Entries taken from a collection
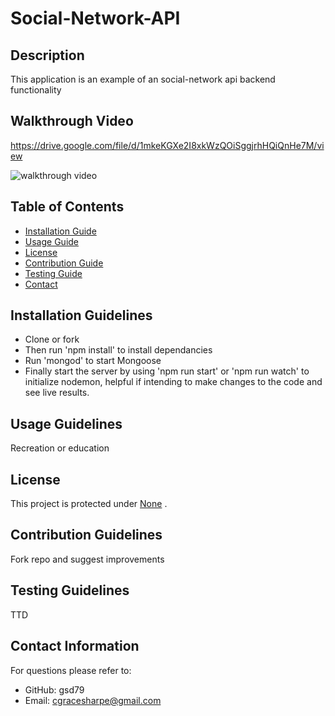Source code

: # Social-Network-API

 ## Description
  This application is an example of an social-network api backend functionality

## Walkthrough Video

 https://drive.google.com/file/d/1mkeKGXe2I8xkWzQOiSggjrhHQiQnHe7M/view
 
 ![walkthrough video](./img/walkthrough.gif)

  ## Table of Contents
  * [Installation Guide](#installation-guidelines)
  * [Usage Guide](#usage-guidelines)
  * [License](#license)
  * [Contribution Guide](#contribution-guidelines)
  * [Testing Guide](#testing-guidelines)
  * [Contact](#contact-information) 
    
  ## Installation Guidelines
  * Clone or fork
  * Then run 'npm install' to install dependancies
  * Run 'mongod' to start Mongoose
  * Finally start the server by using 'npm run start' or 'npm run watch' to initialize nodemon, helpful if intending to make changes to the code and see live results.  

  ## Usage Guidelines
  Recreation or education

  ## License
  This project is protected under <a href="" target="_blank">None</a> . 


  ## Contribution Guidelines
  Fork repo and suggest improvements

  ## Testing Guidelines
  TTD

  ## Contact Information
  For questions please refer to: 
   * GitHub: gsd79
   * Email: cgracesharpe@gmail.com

...

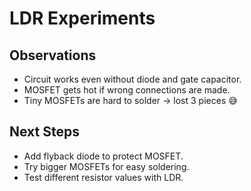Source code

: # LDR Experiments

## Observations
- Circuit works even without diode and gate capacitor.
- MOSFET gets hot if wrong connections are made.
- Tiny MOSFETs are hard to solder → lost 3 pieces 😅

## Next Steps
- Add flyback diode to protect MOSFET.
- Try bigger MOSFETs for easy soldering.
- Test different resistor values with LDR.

--

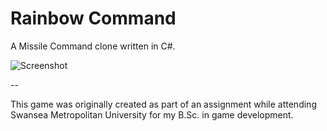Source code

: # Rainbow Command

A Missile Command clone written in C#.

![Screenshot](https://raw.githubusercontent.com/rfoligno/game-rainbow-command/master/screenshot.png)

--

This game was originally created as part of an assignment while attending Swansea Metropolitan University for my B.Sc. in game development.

YOUR OBJECTIVE:
What number of lines in the data above include the string "This"? Answer with that number only.

EXERCISE RESPONSE:
3